*Exercise directions:* Search the records below for the word "patients", then return every line where it appears.

[Items from a data source]
********************

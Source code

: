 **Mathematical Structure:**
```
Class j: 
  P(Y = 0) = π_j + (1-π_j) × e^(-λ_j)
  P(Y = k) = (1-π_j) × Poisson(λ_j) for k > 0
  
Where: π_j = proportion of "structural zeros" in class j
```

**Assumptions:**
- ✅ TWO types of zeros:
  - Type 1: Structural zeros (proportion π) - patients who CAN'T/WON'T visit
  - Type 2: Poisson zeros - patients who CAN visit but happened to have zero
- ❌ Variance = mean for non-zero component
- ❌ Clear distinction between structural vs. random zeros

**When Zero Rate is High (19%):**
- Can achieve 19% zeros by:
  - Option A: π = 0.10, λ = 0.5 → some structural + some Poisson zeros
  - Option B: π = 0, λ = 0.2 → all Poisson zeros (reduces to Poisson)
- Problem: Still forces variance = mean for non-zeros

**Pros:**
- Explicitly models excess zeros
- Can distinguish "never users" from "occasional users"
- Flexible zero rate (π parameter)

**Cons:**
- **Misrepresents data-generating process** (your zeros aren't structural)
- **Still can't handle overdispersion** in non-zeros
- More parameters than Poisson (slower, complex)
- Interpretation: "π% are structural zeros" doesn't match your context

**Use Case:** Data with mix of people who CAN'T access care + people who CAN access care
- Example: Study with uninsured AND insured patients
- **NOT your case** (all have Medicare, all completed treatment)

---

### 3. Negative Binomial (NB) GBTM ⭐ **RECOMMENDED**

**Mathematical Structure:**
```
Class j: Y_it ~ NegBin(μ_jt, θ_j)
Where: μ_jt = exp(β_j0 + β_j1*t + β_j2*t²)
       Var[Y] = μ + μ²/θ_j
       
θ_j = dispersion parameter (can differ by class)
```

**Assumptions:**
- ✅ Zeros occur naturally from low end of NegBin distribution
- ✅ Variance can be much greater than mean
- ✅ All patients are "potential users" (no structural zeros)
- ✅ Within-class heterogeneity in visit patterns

********************

*Completed task:*
  - Type 1: Structural zeros (proportion π) - patients who CAN'T/WON'T visit
  - Type 2: Poisson zeros - patients who CAN visit but happened to have zero
- Example: Study with uninsured AND insured patients
- ✅ All patients are "potential users" (no structural zeros)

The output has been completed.